= Research online, purchase offline =

Shopping practice

Research online, purchase offline (ROPO) (also known as online-to-store, reverse showrooming, or webrooming), is a trend in buying behaviour where customers research product information online, including verifying information to qualify their buying decision, before they decide to buy their chosen product in a physical store. This behaviour is very common and product category can impact the extent to which people do this.

Due to ROPO, having a good online presence can help to influence in-store sales. The ROPO effect allows companies that advertise to calculate their overall return on investment (ROI) more precisely, by multiplying their online sales with the online to store sales factor, where relevant. By doing this, the total revenue generated by an Online marketing advertising campaign becomes known to the advertiser. ROPO can in some instances be equated to Click and Collect sales, that is, the process of online reservation and subsequent collection of the product at a store. ROPO is one of the reasons having an effective Multichannel marketing strategy is important.

Its opposite is showrooming: researching a product in a physical store before buying it online. Several studies and sources have shown that researching online, before purchasing offline is more common than showrooming.

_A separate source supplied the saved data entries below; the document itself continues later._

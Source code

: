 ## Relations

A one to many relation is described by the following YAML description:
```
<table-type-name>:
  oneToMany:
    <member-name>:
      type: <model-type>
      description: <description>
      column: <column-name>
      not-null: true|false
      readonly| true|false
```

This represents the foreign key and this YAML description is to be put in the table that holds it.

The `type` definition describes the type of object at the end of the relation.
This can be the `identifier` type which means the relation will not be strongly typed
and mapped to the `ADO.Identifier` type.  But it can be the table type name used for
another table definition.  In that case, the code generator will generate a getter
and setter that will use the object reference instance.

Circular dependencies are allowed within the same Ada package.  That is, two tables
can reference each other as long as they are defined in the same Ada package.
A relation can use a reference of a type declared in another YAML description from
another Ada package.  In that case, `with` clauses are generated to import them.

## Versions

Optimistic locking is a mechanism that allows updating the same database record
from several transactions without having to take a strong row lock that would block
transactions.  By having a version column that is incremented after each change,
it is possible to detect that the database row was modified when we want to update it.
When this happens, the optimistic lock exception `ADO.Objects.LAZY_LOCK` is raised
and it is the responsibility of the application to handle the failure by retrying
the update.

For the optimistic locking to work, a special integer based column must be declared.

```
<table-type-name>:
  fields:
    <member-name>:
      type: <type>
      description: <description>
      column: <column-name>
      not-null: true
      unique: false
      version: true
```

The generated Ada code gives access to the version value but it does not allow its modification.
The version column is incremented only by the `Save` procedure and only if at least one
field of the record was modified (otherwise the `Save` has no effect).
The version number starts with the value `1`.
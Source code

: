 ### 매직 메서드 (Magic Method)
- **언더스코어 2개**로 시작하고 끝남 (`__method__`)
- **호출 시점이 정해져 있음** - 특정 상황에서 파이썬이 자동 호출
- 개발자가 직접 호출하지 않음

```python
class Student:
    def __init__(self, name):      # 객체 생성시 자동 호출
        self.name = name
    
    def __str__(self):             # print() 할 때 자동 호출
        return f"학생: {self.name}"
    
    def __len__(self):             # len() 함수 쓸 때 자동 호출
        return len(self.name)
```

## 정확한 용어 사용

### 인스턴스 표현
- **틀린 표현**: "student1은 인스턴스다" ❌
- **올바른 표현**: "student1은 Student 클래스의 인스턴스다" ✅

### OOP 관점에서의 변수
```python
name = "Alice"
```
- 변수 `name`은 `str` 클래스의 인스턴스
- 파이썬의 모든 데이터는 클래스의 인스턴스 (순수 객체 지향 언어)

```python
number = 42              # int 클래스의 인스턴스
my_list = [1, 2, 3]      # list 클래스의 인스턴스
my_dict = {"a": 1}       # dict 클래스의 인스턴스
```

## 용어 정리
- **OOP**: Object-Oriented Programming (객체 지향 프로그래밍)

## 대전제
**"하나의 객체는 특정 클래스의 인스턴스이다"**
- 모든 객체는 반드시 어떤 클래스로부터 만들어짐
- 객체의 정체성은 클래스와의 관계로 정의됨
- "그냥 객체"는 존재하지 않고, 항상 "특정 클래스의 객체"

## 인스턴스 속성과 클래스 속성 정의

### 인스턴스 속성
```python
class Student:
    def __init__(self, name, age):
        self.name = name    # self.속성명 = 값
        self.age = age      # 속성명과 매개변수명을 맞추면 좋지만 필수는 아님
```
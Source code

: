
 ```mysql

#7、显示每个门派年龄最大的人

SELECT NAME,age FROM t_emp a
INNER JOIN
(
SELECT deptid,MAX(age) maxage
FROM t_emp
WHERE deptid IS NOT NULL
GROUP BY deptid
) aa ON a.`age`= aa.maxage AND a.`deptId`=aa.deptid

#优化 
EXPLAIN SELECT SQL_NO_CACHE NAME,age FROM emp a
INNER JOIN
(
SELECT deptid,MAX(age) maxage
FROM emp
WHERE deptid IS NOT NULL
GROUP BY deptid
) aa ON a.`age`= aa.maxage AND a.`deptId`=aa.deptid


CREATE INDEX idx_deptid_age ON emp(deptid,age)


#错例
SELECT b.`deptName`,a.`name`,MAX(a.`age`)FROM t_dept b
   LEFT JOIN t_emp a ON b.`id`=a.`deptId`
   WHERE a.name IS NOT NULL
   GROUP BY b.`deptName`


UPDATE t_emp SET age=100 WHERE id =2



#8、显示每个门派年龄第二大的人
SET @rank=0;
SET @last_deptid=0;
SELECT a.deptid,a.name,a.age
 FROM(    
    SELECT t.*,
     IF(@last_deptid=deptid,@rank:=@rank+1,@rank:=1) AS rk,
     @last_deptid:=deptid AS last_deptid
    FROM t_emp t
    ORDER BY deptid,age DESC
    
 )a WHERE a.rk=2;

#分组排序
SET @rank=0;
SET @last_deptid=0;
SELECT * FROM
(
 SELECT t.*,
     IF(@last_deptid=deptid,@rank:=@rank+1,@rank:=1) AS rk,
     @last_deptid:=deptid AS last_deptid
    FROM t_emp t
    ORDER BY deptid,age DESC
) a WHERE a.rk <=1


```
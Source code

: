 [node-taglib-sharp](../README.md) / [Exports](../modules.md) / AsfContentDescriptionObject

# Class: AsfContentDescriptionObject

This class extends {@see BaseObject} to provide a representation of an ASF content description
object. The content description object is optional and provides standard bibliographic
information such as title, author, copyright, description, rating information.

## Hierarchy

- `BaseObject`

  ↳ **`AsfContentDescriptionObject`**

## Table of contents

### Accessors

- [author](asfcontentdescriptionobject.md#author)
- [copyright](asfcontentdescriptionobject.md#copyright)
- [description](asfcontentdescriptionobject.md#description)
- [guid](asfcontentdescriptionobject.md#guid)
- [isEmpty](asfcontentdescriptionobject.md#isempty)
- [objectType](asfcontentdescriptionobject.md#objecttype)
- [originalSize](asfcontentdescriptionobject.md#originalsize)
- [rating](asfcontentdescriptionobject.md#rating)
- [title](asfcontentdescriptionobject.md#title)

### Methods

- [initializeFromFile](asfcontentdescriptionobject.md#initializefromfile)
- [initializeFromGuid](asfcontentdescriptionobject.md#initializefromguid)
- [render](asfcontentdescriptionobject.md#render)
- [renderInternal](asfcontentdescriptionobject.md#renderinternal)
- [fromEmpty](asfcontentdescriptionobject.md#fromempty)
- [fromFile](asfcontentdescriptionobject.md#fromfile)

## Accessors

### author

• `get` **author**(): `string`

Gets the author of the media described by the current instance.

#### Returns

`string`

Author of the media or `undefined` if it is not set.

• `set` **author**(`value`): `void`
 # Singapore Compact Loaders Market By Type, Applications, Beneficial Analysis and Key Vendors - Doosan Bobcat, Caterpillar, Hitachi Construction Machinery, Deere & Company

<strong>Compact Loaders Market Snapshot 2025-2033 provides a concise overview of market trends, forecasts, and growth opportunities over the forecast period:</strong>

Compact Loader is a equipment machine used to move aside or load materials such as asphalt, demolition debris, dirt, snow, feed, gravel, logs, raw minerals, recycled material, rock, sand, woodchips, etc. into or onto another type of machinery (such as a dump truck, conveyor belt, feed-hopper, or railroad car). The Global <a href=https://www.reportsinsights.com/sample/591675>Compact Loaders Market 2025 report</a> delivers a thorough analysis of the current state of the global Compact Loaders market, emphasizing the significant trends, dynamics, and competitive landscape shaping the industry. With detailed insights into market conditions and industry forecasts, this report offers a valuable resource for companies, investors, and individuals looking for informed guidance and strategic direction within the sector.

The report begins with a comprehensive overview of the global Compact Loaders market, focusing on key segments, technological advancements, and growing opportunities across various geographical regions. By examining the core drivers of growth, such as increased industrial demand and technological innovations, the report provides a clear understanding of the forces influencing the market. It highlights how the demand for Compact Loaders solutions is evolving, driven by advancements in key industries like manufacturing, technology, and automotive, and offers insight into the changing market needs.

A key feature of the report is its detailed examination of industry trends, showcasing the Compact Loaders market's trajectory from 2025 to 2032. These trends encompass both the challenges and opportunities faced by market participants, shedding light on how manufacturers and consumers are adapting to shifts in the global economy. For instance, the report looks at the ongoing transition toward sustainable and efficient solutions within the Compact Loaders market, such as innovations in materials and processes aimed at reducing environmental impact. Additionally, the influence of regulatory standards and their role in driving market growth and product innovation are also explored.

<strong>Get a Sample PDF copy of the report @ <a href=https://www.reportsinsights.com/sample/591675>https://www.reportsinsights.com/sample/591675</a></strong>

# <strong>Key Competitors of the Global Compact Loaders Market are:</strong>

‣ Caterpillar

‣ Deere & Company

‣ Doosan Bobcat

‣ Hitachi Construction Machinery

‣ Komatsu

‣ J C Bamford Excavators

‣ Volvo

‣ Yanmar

People who research online and purchase offline using the same company are known as loyal webroomers and those who purchase from a different business are known as competitive webroomers. Research has shown that shoppers who research online before purchasing offline focus more on product attributes and are more confident shoppers. Academic interest in researching this phenomenon is increasing.

== Prevalence ==
According to a 2011 Google report 80 percent of all offline buyers research online, before they buy a product in a local store. A 2019 survey of 2,000 shoppers in the UK and US, found that 74% of people research online before purchasing offline. Males and younger age groups were more likely to research online and purchase in a shop, compared with women and younger age groups. A 2023 survey found that 50% of Japanese people were found to be researching online before purchasing in a physical shop. Data reported in 2024 showed that 78% of Australian shoppers start their purchasing journey online before buying offline and that most people want an omnichannel shopping experience.

In high value product industries ROPO already makes a contribution to a significant share of total sales. This was acknowledged by an analysis of the German retail association and PricewaterhouseCoopers. This practice is common with certain categories of products, such as appliances (58% of purchases), electronics (54%) and apparel (49%).

==Economic effect==
Brick-and-mortar stores can use ROPO to combat the negative effects of showrooming, such as by offering in-store discounts, employing knowledgeable staff, or free delivery on store pickups.

Such buying behaviours create challenges in how companies measure advertising effectiveness. Boots worked with Criteo and LiveRamp to analyse the impact of online advertising on offline sales with results showing a 22% uplift in return on advertising spend, when including both online and offline sales data.